START AVAILABLE DATA
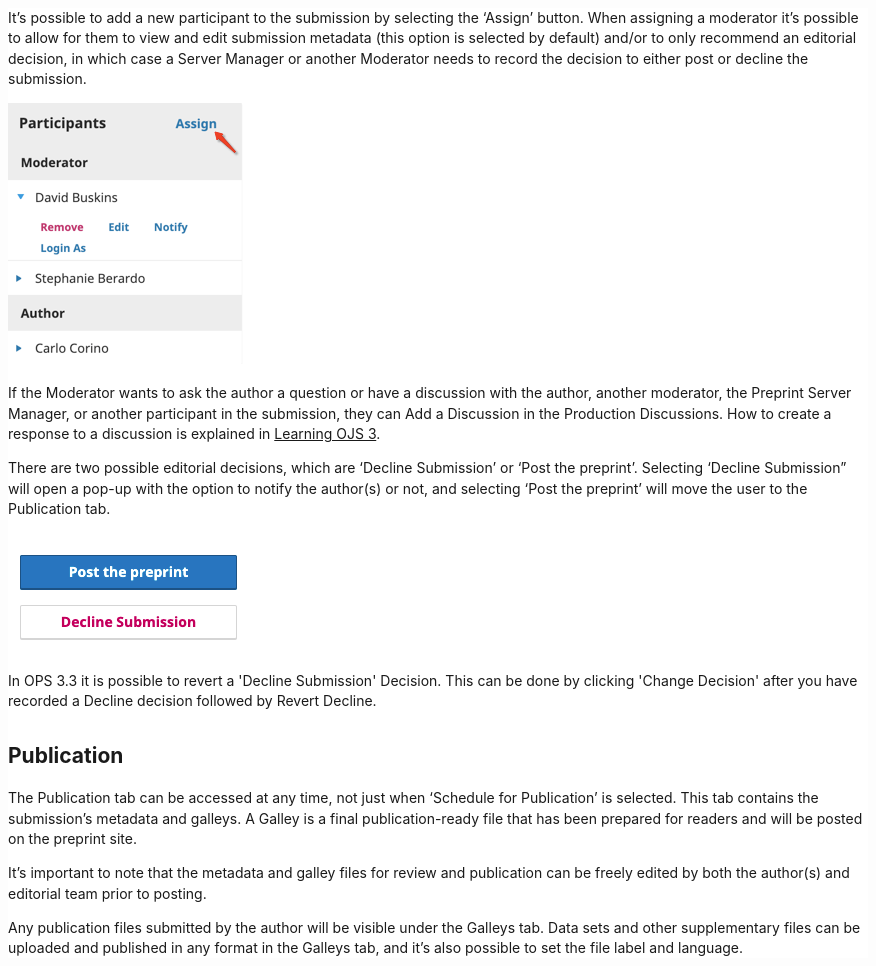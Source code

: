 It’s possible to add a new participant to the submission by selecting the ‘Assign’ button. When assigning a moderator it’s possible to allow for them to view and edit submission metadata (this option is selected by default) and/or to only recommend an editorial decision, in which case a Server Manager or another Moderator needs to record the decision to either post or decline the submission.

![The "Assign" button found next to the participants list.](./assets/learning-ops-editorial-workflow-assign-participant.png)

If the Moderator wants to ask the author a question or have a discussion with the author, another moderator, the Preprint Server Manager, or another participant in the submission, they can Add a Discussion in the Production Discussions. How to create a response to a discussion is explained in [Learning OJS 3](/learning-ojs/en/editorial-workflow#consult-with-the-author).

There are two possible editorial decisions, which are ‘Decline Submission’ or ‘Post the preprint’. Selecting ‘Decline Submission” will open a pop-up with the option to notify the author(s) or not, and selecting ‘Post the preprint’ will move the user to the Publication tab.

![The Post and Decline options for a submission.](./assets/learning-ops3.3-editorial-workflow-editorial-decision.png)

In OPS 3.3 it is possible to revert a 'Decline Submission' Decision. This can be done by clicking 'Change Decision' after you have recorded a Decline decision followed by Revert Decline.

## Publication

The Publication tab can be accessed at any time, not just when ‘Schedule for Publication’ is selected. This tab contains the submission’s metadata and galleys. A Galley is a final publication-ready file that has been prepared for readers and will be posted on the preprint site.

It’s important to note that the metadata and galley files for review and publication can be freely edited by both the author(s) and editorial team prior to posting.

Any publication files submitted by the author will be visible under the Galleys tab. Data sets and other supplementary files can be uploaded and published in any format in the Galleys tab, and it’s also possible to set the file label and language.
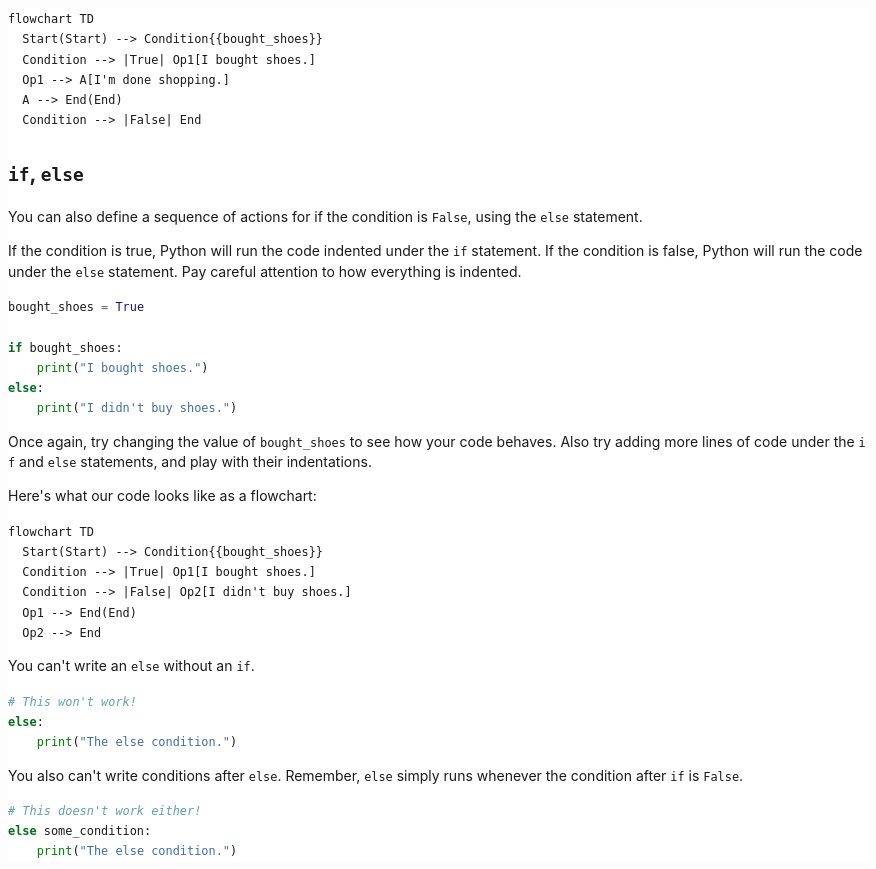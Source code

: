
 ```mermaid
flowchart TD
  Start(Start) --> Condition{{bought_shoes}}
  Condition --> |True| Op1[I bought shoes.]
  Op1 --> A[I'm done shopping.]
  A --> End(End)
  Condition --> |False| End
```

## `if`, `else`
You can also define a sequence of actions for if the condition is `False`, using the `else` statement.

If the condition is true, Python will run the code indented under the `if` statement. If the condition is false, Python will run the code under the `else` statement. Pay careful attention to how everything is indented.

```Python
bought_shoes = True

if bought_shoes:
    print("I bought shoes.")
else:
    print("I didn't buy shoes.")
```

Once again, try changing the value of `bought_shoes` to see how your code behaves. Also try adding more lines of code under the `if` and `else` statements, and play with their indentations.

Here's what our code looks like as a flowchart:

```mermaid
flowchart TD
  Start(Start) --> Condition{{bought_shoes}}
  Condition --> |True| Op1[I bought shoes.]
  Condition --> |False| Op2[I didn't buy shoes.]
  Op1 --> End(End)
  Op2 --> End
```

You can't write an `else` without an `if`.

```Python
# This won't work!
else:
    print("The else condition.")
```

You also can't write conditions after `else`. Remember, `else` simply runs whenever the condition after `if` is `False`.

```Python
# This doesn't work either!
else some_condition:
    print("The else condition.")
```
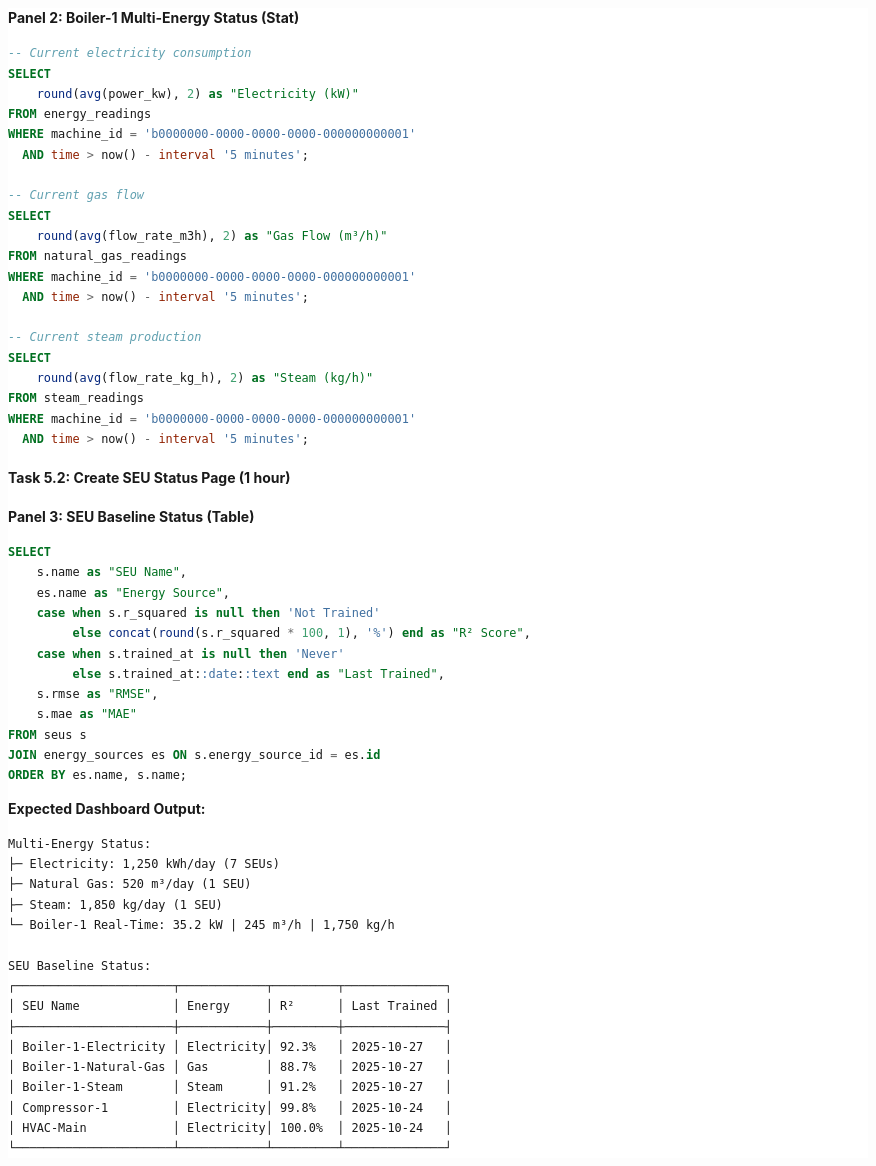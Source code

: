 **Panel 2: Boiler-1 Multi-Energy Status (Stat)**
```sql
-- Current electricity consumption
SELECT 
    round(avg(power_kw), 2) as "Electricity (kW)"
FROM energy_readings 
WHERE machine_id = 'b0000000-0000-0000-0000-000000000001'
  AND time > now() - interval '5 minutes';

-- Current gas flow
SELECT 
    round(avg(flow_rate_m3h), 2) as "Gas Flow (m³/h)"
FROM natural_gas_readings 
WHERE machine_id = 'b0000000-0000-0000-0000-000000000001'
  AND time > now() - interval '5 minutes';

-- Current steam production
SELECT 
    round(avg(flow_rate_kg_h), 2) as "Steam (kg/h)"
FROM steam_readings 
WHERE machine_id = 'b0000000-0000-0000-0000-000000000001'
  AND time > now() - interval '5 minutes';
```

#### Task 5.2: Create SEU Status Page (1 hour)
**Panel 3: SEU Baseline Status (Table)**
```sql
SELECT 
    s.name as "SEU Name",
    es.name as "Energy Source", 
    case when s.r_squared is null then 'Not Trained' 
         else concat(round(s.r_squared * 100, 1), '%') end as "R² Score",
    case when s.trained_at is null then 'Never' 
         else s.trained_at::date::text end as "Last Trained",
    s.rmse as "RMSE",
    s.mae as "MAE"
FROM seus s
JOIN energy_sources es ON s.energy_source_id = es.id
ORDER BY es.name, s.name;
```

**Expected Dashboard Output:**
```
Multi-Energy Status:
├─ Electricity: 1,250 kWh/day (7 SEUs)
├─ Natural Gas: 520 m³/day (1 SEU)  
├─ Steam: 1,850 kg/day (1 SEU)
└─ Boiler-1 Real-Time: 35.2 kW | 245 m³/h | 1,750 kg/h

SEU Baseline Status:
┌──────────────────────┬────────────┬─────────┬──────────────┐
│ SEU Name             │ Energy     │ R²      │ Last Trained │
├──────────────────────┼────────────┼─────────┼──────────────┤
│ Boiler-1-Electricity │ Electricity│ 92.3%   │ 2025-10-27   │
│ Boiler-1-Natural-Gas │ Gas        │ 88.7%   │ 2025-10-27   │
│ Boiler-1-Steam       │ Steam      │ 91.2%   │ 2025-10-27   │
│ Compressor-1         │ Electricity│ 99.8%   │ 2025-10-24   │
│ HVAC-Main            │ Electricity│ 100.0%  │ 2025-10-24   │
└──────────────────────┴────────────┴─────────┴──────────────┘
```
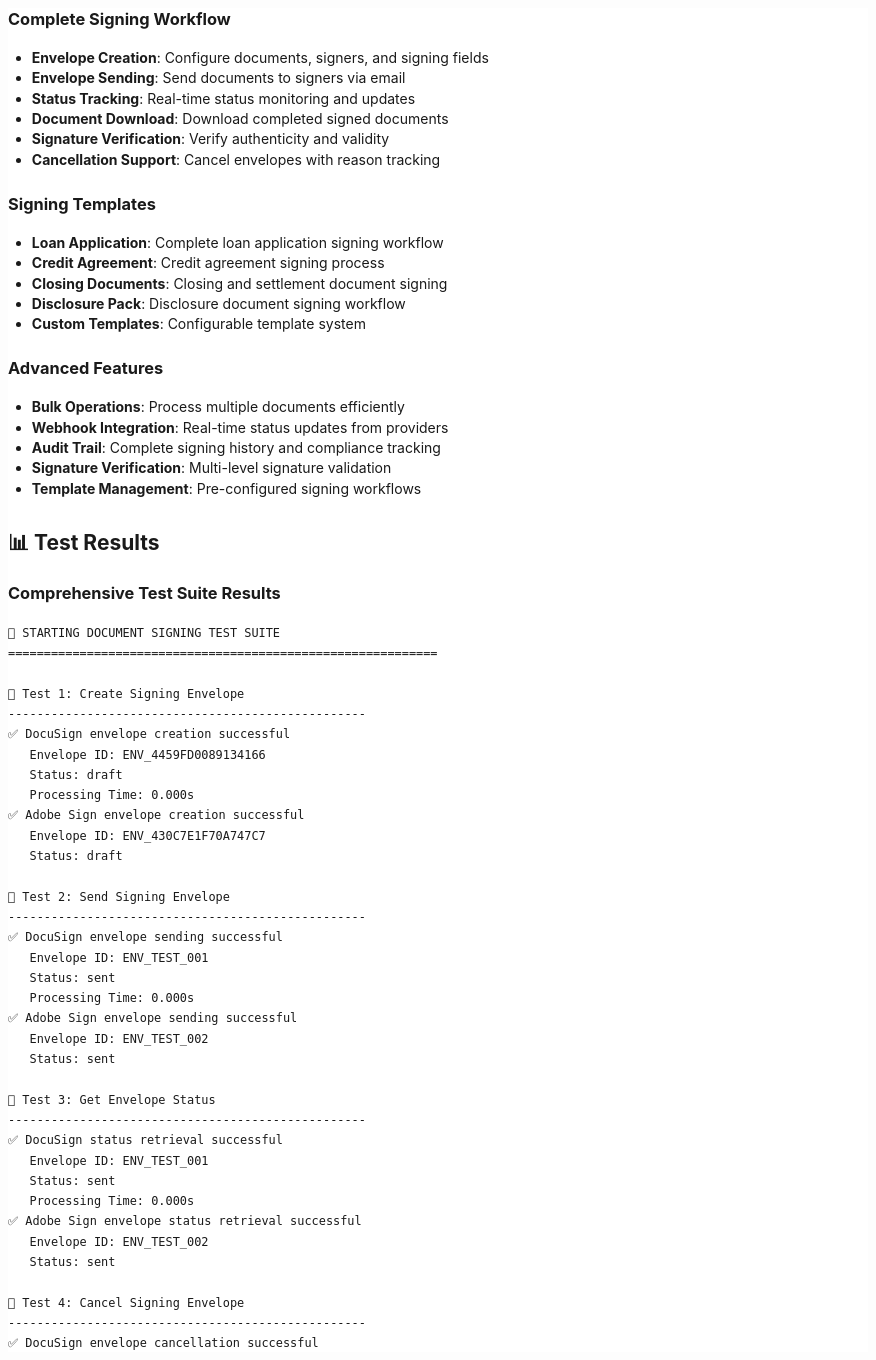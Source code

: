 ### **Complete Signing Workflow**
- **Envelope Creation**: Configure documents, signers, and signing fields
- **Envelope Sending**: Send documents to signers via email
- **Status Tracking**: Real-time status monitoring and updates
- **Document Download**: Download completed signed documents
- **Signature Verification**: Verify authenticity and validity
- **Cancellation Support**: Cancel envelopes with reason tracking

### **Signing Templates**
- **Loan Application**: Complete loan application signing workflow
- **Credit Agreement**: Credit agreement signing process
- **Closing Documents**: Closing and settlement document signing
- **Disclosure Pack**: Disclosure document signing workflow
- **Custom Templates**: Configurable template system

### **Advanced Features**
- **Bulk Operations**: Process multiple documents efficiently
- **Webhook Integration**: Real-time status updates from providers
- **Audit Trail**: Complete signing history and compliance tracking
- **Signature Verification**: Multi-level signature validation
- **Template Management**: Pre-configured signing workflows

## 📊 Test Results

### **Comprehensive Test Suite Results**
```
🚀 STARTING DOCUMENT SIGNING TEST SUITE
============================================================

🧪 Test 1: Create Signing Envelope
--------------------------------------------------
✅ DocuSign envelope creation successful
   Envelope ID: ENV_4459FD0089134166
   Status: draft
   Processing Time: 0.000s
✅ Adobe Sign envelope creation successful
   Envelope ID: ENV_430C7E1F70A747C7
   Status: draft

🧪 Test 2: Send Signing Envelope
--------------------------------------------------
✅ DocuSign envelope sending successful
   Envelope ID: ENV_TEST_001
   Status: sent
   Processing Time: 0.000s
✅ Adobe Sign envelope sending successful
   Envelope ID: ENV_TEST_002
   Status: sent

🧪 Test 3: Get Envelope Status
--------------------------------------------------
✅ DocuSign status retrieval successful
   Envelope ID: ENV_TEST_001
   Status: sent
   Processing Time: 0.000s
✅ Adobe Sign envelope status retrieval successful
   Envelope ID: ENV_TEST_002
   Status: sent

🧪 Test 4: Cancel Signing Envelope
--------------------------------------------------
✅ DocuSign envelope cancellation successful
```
END AVAILABLE DATA
TASK TO CARRY OUT:
I'd like the material above repeated exactly, with the pictures omitted.

WRITTEN REPLY:
Source code

: It’s possible to add a new participant to the submission by selecting the ‘Assign’ button. When assigning a moderator it’s possible to allow for them to view and edit submission metadata (this option is selected by default) and/or to only recommend an editorial decision, in which case a Server Manager or another Moderator needs to record the decision to either post or decline the submission.

![The "Assign" button found next to the participants list.](./assets/learning-ops-editorial-workflow-assign-participant.png)

If the Moderator wants to ask the author a question or have a discussion with the author, another moderator, the Preprint Server Manager, or another participant in the submission, they can Add a Discussion in the Production Discussions. How to create a response to a discussion is explained in [Learning OJS 3](/learning-ojs/en/editorial-workflow#consult-with-the-author).

There are two possible editorial decisions, which are ‘Decline Submission’ or ‘Post the preprint’. Selecting ‘Decline Submission” will open a pop-up with the option to notify the author(s) or not, and selecting ‘Post the preprint’ will move the user to the Publication tab.

![The Post and Decline options for a submission.](./assets/learning-ops3.3-editorial-workflow-editorial-decision.png)

In OPS 3.3 it is possible to revert a 'Decline Submission' Decision. This can be done by clicking 'Change Decision' after you have recorded a Decline decision followed by Revert Decline.

## Publication

The Publication tab can be accessed at any time, not just when ‘Schedule for Publication’ is selected. This tab contains the submission’s metadata and galleys. A Galley is a final publication-ready file that has been prepared for readers and will be posted on the preprint site.

It’s important to note that the metadata and galley files for review and publication can be freely edited by both the author(s) and editorial team prior to posting.

Any publication files submitted by the author will be visible under the Galleys tab. Data sets and other supplementary files can be uploaded and published in any format in the Galleys tab, and it’s also possible to set the file label and language.
Source code

:
 ```mermaid
flowchart TD
  Start(Start) --> Condition{{bought_shoes}}
  Condition --> |True| Op1[I bought shoes.]
  Op1 --> A[I'm done shopping.]
  A --> End(End)
  Condition --> |False| End
```

## `if`, `else`
You can also define a sequence of actions for if the condition is `False`, using the `else` statement.

If the condition is true, Python will run the code indented under the `if` statement. If the condition is false, Python will run the code under the `else` statement. Pay careful attention to how everything is indented.

```Python
bought_shoes = True

if bought_shoes:
    print("I bought shoes.")
else:
    print("I didn't buy shoes.")
```

Once again, try changing the value of `bought_shoes` to see how your code behaves. Also try adding more lines of code under the `if` and `else` statements, and play with their indentations.

Here's what our code looks like as a flowchart:

```mermaid
flowchart TD
  Start(Start) --> Condition{{bought_shoes}}
  Condition --> |True| Op1[I bought shoes.]
  Condition --> |False| Op2[I didn't buy shoes.]
  Op1 --> End(End)
  Op2 --> End
```

You can't write an `else` without an `if`.

```Python
# This won't work!
else:
    print("The else condition.")
```

You also can't write conditions after `else`. Remember, `else` simply runs whenever the condition after `if` is `False`.

```Python
# This doesn't work either!
else some_condition:
    print("The else condition.")
```
Source code

: **Panel 2: Boiler-1 Multi-Energy Status (Stat)**
```sql
-- Current electricity consumption
SELECT 
    round(avg(power_kw), 2) as "Electricity (kW)"
FROM energy_readings 
WHERE machine_id = 'b0000000-0000-0000-0000-000000000001'
  AND time > now() - interval '5 minutes';

-- Current gas flow
SELECT 
    round(avg(flow_rate_m3h), 2) as "Gas Flow (m³/h)"
FROM natural_gas_readings 
WHERE machine_id = 'b0000000-0000-0000-0000-000000000001'
  AND time > now() - interval '5 minutes';

-- Current steam production
SELECT 
    round(avg(flow_rate_kg_h), 2) as "Steam (kg/h)"
FROM steam_readings 
WHERE machine_id = 'b0000000-0000-0000-0000-000000000001'
  AND time > now() - interval '5 minutes';
```

#### Task 5.2: Create SEU Status Page (1 hour)
**Panel 3: SEU Baseline Status (Table)**
```sql
SELECT 
    s.name as "SEU Name",
    es.name as "Energy Source", 
    case when s.r_squared is null then 'Not Trained' 
         else concat(round(s.r_squared * 100, 1), '%') end as "R² Score",
    case when s.trained_at is null then 'Never' 
         else s.trained_at::date::text end as "Last Trained",
    s.rmse as "RMSE",
    s.mae as "MAE"
FROM seus s
JOIN energy_sources es ON s.energy_source_id = es.id
ORDER BY es.name, s.name;
```

**Expected Dashboard Output:**
```
Multi-Energy Status:
├─ Electricity: 1,250 kWh/day (7 SEUs)
├─ Natural Gas: 520 m³/day (1 SEU)  
├─ Steam: 1,850 kg/day (1 SEU)
└─ Boiler-1 Real-Time: 35.2 kW | 245 m³/h | 1,750 kg/h

SEU Baseline Status:
┌──────────────────────┬────────────┬─────────┬──────────────┐
│ SEU Name             │ Energy     │ R²      │ Last Trained │
├──────────────────────┼────────────┼─────────┼──────────────┤
│ Boiler-1-Electricity │ Electricity│ 92.3%   │ 2025-10-27   │
│ Boiler-1-Natural-Gas │ Gas        │ 88.7%   │ 2025-10-27   │
│ Boiler-1-Steam       │ Steam      │ 91.2%   │ 2025-10-27   │
│ Compressor-1         │ Electricity│ 99.8%   │ 2025-10-24   │
│ HVAC-Main            │ Electricity│ 100.0%  │ 2025-10-24   │
└──────────────────────┴────────────┴─────────┴──────────────┘
```
Source code

: ### **Complete Signing Workflow**
- **Envelope Creation**: Configure documents, signers, and signing fields
- **Envelope Sending**: Send documents to signers via email
- **Status Tracking**: Real-time status monitoring and updates
- **Document Download**: Download completed signed documents
- **Signature Verification**: Verify authenticity and validity
- **Cancellation Support**: Cancel envelopes with reason tracking

### **Signing Templates**
- **Loan Application**: Complete loan application signing workflow
- **Credit Agreement**: Credit agreement signing process
- **Closing Documents**: Closing and settlement document signing
- **Disclosure Pack**: Disclosure document signing workflow
- **Custom Templates**: Configurable template system

### **Advanced Features**
- **Bulk Operations**: Process multiple documents efficiently
- **Webhook Integration**: Real-time status updates from providers
- **Audit Trail**: Complete signing history and compliance tracking
- **Signature Verification**: Multi-level signature validation
- **Template Management**: Pre-configured signing workflows

## 📊 Test Results

### **Comprehensive Test Suite Results**
```
🚀 STARTING DOCUMENT SIGNING TEST SUITE
============================================================

🧪 Test 1: Create Signing Envelope
--------------------------------------------------
✅ DocuSign envelope creation successful
   Envelope ID: ENV_4459FD0089134166
   Status: draft
   Processing Time: 0.000s
✅ Adobe Sign envelope creation successful
   Envelope ID: ENV_430C7E1F70A747C7
   Status: draft

🧪 Test 2: Send Signing Envelope
--------------------------------------------------
✅ DocuSign envelope sending successful
   Envelope ID: ENV_TEST_001
   Status: sent
   Processing Time: 0.000s
✅ Adobe Sign envelope sending successful
   Envelope ID: ENV_TEST_002
   Status: sent

🧪 Test 3: Get Envelope Status
--------------------------------------------------
✅ DocuSign status retrieval successful
   Envelope ID: ENV_TEST_001
   Status: sent
   Processing Time: 0.000s
✅ Adobe Sign envelope status retrieval successful
   Envelope ID: ENV_TEST_002
   Status: sent

🧪 Test 4: Cancel Signing Envelope
--------------------------------------------------
✅ DocuSign envelope cancellation successful
```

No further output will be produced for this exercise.